TRY IT: Look over the listing below and work out how many lines have the word "hypertarget". Write only that number.

SUPPLIED MATERIAL:
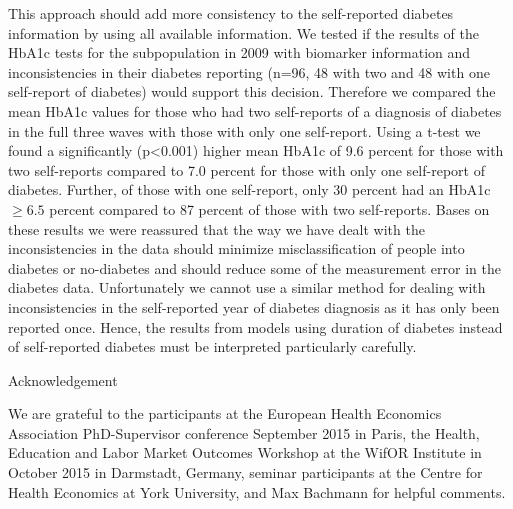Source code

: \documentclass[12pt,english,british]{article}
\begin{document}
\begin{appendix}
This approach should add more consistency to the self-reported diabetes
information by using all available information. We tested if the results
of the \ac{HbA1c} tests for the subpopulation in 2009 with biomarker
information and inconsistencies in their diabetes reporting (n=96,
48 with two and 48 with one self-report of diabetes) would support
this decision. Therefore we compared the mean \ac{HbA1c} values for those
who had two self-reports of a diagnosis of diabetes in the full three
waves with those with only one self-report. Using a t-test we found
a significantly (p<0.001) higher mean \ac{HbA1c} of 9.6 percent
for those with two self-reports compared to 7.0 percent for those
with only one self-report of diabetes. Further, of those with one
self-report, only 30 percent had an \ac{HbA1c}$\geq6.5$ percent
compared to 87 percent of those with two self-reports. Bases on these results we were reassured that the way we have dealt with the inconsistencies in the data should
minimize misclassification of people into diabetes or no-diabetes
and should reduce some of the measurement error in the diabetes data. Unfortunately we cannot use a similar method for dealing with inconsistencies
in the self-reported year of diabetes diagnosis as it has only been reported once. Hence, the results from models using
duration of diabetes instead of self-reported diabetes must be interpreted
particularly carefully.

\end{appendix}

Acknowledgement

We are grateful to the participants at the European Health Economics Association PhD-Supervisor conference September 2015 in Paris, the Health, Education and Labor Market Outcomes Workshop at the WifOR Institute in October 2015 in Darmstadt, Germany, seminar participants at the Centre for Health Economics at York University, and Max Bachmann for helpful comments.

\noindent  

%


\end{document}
* * *
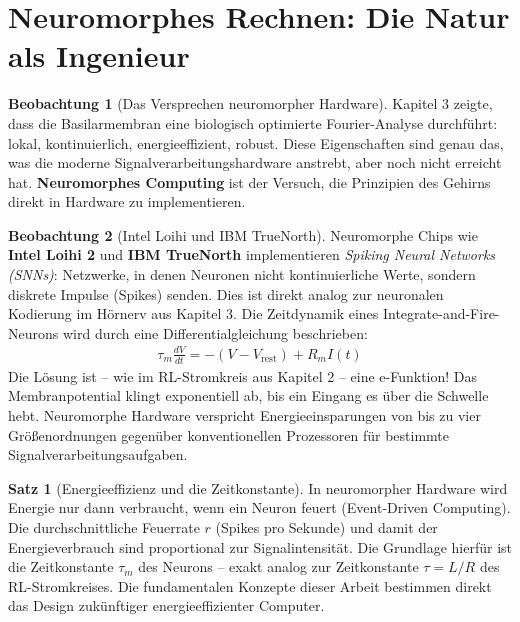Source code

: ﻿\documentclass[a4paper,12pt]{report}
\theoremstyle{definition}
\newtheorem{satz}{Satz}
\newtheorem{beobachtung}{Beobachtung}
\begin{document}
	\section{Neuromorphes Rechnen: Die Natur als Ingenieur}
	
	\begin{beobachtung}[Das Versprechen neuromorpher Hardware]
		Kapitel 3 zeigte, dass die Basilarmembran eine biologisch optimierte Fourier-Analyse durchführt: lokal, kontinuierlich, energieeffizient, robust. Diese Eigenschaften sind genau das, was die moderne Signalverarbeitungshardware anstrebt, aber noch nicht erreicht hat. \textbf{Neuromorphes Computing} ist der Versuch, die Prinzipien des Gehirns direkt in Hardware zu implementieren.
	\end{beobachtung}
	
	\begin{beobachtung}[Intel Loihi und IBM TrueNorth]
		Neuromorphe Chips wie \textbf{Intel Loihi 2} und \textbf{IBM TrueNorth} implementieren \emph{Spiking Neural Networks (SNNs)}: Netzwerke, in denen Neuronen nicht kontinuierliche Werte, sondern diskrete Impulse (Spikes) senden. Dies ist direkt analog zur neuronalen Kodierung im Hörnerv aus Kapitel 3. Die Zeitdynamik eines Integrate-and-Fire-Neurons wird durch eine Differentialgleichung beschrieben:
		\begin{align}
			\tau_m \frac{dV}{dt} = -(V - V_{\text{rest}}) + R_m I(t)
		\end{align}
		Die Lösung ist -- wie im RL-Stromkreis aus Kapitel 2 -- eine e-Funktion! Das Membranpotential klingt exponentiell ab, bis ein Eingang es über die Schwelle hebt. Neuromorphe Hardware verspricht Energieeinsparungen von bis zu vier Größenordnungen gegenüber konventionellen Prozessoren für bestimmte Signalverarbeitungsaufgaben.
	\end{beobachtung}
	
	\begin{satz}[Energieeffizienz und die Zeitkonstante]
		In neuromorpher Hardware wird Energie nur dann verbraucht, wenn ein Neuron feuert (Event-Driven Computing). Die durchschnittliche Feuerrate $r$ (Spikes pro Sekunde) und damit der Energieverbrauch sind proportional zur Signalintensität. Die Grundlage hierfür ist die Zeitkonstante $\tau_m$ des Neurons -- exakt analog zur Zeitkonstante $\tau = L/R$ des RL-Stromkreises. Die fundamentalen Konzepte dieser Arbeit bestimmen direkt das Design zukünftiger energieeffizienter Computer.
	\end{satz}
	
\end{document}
* * *
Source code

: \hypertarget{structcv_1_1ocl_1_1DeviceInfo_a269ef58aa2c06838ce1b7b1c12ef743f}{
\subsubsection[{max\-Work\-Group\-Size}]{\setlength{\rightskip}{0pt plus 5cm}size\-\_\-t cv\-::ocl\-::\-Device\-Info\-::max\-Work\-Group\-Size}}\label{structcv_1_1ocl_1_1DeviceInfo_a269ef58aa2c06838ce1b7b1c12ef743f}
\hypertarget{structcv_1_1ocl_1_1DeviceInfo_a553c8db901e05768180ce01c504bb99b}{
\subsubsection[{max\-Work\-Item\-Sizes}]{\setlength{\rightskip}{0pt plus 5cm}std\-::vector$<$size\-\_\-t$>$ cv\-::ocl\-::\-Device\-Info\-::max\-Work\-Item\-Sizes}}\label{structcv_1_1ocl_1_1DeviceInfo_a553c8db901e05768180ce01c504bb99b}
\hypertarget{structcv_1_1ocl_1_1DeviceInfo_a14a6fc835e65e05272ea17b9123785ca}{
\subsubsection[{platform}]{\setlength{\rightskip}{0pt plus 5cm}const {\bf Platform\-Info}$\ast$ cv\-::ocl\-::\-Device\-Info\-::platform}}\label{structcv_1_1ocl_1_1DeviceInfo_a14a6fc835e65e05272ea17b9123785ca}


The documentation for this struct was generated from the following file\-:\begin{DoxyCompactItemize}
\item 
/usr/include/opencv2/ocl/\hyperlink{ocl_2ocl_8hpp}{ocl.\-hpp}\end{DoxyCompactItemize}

EXERCISE OUTPUT: 3